6. Discovery sanctions.
The lender moved for the trial court to strike the landlord's answer and enter judgment against it because some of the landlord's discovery responses were false. The landlord acknowledged that certain of its initial discovery responses were incorrect and explained that its error arose out of the similarity of the names of the subject property and another of its properties. The trial court accepted that explanation and denied the motion.
We find no error. Trial courts
have broad discretion in controlling discovery, including imposition of sanctions, and appellate courts will not reverse a trial court's decision on such matters unless there has been a clear abuse of discretion. This is because trial judges, through their direct involvement with the case, the parties, and the attorneys, and their familiarity with the actions of the parties in the conduct of discovery in similar cases that are brought to their attention, are in the best position to evaluate the parties' conduct and to determine the appropriate level of sanctions.
Resource Life Ins. Co. v. Buckner, 304 Ga.App. 719, 734 (698 S.E.2d 19) (2010) (citations and punctuation omitted). The trial court was authorized to accept the landlord's explanation. See Ford Motor Co. v. Conley, 294 Ga. 530, 547(3)(a)(4) (––– S.E.2d ––––) (2014) (trial court, through its direct supervision of discovery proceedings, has ability to assess conduct, demeanor, and credibility of parties and their counsel).
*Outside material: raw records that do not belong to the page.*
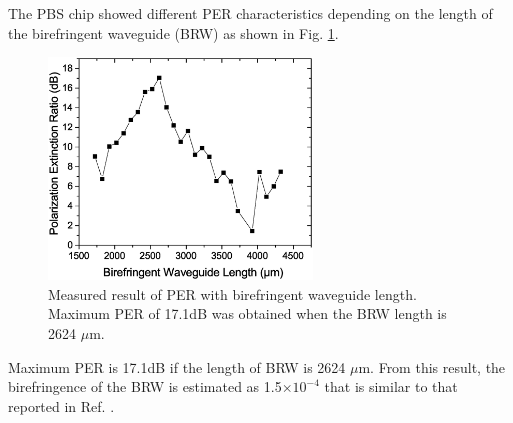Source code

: \documentclass[letterpaper, 10pt]{article}
\begin{document}
The PBS chip showed different PER characteristics depending on the length of the birefringent waveguide (BRW) as shown in Fig. \ref{fig:BRW-PER}.
\begin{figure}
  \centering
  \includegraphics[width=7cm]{./BRWPER}
  \caption{Measured result of PER with birefringent waveguide length. Maximum PER of 17.1dB was obtained when the BRW length is 2624 $\mu$m.}
  \label{fig:BRW-PER}
\end{figure}
Maximum PER is 17.1dB  if the length of BRW is 2624 $\mu$m.
From this result, the birefringence of the BRW is estimated as 1.5$\times 10^{-4}$ that is similar to that reported in Ref. \cite{Hashizume:2015ta}.

\end{document}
7. Motion to strike affidavit.
The lender also moved to strike the affidavit of the landlord's corporate representative based on discrepancies between the witness's affidavit testimony and his later deposition testimony. The trial court denied the motion, stating that she had “given [the affidavit] proper consideration.”
We find no error. Notwithstanding the lender's objections to the affidavit, the trial court was authorized to consider the admissible portions of the affidavit in ruling on the motion for summary judgment. Vickers v. Chrysler Credit Corp., 158 Ga.App. 434, 440(4) (280 S.E.2d 842) (1981). The record does not show that the trial court abused her discretion in that regard. See Elrod v. Sunflower Meadows Dev., 322 Ga.App. 666, 669(2) (745 S.E.2d 846) (2013) (“We review a trial court's decision on a motion to strike for abuse of discretion.”) (citation omitted).
Judgment affirmed in part and reversed in part in Case No. A14A0592; judgment affirmed in Case No. A14A0593.
1. We express no opinions regarding any rights the lender may have as to replacement inventory and any duties that the successor tenant may owe the lender. Those issues are not before us.
ANDREWS, P.J., concurs. RAY, J., concurs fully in Divisions 4, 6 and 7, and in the judgment only in Divisions 1, 2, 3, and 5.